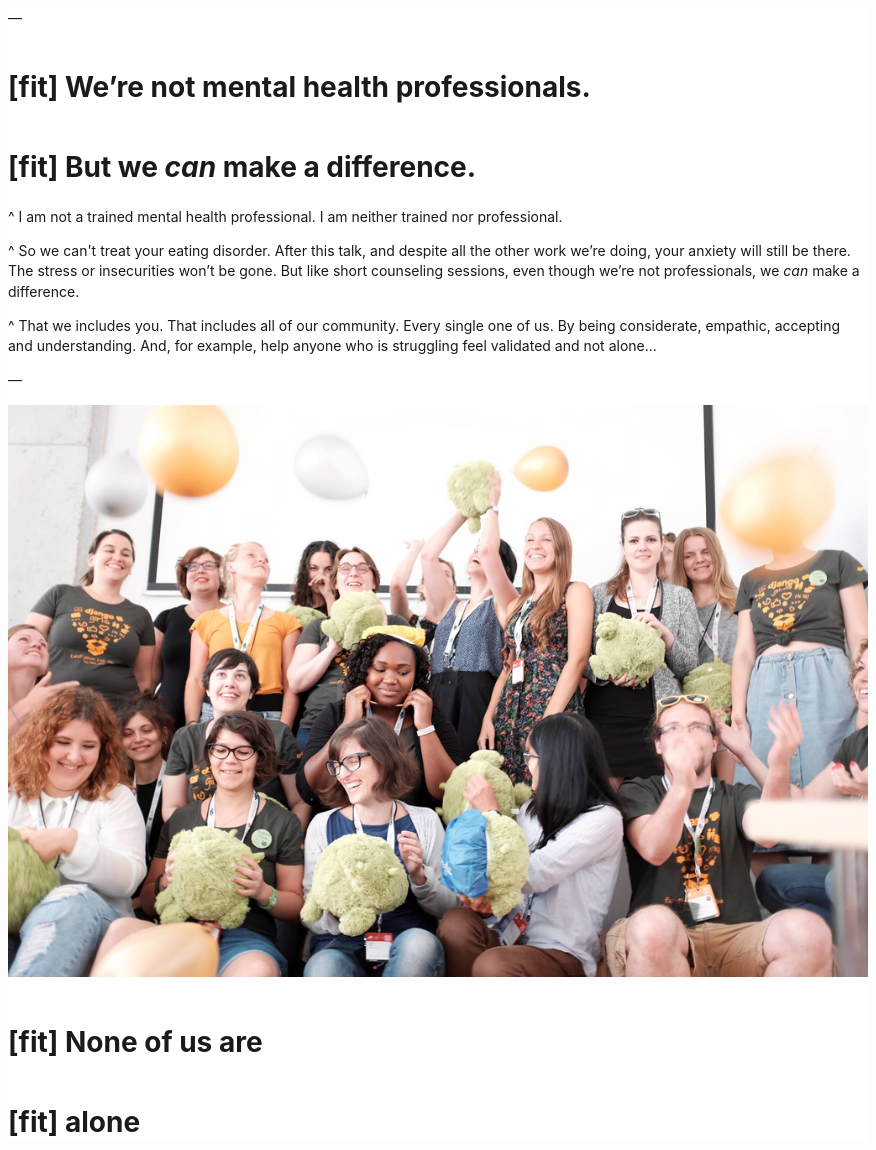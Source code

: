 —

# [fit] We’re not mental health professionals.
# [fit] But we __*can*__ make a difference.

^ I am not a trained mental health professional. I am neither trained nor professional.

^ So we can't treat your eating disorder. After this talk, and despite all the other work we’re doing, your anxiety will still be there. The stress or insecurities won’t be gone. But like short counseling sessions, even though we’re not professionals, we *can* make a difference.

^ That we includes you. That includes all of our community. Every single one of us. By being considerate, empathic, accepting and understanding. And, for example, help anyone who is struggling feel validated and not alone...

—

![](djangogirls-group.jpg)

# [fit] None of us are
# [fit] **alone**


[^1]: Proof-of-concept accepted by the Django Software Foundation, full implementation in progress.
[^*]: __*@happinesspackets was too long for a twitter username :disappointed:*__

# [ACTION ITEM]
Retype all entries above verbatim; no pictures belong in the copy.

# [SOLUTION TO THE EXERCISE]
Source code

: —

# [fit] We’re not mental health professionals.
# [fit] But we __*can*__ make a difference.

^ I am not a trained mental health professional. I am neither trained nor professional.

^ So we can't treat your eating disorder. After this talk, and despite all the other work we’re doing, your anxiety will still be there. The stress or insecurities won’t be gone. But like short counseling sessions, even though we’re not professionals, we *can* make a difference.

^ That we includes you. That includes all of our community. Every single one of us. By being considerate, empathic, accepting and understanding. And, for example, help anyone who is struggling feel validated and not alone...

—

![](djangogirls-group.jpg)

# [fit] None of us are
# [fit] **alone**


[^1]: Proof-of-concept accepted by the Django Software Foundation, full implementation in progress.
[^*]: __*@happinesspackets was too long for a twitter username :disappointed:*__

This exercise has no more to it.